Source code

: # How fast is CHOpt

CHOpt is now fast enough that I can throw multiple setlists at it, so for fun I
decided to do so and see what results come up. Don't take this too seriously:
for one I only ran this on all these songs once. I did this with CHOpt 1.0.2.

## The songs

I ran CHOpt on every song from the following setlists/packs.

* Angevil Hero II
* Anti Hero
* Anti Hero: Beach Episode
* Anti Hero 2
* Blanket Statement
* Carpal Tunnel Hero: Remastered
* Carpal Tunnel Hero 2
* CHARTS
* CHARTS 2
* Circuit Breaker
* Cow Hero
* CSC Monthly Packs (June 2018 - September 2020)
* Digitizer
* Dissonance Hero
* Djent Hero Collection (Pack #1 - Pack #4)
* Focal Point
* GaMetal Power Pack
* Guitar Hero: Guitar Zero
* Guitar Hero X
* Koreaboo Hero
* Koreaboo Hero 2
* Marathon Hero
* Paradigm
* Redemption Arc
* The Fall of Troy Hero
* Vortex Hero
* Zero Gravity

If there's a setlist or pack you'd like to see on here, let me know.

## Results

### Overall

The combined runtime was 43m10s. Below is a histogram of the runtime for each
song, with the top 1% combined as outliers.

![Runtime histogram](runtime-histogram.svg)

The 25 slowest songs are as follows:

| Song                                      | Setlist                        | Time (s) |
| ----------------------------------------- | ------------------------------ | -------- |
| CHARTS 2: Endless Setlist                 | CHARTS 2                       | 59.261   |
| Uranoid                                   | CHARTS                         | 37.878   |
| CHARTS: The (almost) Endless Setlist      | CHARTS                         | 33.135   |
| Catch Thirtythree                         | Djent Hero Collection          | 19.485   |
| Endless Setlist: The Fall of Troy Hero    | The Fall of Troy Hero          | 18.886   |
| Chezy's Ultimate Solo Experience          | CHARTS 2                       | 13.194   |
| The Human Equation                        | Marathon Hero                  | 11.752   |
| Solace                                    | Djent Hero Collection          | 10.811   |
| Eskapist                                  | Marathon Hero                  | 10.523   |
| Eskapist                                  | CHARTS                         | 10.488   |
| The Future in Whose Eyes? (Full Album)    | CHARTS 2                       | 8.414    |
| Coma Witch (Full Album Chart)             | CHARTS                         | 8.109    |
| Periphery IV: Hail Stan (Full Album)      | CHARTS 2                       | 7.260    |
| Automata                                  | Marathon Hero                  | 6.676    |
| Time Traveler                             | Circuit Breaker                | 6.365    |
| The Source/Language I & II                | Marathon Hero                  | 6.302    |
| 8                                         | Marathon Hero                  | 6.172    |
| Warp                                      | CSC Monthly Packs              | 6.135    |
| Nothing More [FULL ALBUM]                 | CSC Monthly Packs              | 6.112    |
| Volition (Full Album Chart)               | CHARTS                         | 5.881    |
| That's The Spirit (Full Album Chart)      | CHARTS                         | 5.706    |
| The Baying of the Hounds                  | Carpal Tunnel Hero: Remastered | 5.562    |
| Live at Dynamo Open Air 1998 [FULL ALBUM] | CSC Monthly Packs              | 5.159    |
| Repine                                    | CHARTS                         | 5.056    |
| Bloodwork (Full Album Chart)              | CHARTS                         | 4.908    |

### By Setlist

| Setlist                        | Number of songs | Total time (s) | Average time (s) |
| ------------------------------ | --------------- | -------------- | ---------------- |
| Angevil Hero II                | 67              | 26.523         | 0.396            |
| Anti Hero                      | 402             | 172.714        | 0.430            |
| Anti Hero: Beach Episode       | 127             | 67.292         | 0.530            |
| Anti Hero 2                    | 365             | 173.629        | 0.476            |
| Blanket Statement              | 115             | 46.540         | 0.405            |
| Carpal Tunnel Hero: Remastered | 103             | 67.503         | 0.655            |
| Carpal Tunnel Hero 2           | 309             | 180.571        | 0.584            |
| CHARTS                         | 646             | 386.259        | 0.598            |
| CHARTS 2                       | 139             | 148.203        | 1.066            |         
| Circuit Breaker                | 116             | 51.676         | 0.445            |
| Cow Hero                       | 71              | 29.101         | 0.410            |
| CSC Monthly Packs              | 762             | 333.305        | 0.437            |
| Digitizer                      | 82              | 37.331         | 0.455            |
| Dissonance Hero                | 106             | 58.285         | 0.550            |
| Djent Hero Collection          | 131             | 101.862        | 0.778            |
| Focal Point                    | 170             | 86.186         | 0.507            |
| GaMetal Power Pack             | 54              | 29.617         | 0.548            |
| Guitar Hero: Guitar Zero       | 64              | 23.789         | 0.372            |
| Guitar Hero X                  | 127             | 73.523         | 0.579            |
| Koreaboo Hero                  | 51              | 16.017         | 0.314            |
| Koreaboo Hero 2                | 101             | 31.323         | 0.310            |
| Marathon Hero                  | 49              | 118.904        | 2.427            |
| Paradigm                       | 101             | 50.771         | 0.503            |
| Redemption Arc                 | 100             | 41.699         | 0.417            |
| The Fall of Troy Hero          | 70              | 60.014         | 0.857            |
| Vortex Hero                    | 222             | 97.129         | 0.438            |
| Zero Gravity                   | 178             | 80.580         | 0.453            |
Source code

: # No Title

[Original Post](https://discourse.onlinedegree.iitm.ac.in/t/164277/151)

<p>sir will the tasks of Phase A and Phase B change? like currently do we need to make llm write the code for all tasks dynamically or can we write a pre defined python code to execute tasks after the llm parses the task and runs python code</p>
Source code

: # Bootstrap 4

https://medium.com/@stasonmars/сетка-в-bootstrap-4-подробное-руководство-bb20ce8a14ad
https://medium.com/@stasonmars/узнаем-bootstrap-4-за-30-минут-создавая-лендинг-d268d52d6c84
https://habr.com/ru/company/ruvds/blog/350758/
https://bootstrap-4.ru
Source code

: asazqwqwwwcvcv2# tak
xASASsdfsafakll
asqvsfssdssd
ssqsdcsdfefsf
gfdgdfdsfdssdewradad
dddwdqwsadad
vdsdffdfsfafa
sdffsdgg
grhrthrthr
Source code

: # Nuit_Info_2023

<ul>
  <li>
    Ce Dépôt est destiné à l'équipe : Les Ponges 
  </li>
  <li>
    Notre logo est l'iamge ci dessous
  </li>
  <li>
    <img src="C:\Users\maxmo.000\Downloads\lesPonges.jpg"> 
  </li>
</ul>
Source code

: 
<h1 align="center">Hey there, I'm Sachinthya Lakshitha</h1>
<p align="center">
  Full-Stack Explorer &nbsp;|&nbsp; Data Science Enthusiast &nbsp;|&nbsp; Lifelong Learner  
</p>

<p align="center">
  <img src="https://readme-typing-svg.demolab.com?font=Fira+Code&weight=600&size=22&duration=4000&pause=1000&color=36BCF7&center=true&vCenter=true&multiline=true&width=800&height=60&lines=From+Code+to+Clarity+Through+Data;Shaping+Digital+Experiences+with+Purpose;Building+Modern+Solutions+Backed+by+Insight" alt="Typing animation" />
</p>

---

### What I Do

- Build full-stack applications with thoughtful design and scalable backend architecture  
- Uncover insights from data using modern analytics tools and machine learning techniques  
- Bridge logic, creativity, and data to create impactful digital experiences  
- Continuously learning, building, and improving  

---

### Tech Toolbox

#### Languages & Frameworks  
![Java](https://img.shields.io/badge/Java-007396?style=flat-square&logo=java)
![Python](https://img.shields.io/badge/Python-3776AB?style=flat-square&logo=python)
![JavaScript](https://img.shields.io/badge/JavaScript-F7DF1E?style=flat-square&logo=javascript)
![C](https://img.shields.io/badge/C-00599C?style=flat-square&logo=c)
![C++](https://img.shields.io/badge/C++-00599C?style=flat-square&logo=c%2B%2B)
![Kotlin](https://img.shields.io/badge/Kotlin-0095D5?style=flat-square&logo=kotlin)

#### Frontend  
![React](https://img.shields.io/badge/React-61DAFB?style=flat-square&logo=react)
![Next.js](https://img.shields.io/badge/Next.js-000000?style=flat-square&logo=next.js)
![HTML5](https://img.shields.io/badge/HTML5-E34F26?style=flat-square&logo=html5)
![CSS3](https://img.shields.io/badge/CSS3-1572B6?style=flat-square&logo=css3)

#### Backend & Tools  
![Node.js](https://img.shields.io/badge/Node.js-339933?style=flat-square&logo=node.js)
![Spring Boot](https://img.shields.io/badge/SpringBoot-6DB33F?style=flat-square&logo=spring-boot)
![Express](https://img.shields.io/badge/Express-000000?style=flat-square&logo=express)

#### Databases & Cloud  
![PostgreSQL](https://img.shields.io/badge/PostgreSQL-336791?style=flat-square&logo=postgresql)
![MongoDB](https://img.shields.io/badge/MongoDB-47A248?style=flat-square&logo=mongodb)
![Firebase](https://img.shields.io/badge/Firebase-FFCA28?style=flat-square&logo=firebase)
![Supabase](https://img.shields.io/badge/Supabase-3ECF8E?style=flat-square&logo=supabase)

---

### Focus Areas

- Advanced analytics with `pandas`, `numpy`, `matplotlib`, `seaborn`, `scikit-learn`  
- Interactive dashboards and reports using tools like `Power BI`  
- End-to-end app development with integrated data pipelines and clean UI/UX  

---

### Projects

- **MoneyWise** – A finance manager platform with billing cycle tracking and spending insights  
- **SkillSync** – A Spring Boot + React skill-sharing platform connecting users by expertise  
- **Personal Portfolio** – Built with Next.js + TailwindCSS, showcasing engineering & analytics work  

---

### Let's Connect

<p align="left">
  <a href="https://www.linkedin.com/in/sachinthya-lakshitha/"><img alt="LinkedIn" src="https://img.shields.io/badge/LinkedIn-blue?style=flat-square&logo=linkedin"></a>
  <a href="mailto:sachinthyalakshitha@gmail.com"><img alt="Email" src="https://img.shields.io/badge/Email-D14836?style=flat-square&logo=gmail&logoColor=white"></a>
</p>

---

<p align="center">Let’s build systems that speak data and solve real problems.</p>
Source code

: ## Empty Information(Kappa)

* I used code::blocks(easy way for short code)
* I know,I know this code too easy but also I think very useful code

☆ ☆ ☆ ☆ ☆ ☆ ☆

[Work instructions] In the data above, repeat exactly each line from the first through the line that contains "#1 - Pack #4)", and give nothing else.

[Answer section]
Source code

: # How fast is CHOpt

CHOpt is now fast enough that I can throw multiple setlists at it, so for fun I
decided to do so and see what results come up. Don't take this too seriously:
for one I only ran this on all these songs once. I did this with CHOpt 1.0.2.

## The songs

I ran CHOpt on every song from the following setlists/packs.

* Angevil Hero II
* Anti Hero
* Anti Hero: Beach Episode
* Anti Hero 2
* Blanket Statement
* Carpal Tunnel Hero: Remastered
* Carpal Tunnel Hero 2
* CHARTS
* CHARTS 2
* Circuit Breaker
* Cow Hero
* CSC Monthly Packs (June 2018 - September 2020)
* Digitizer
* Dissonance Hero
* Djent Hero Collection (Pack #1 - Pack #4)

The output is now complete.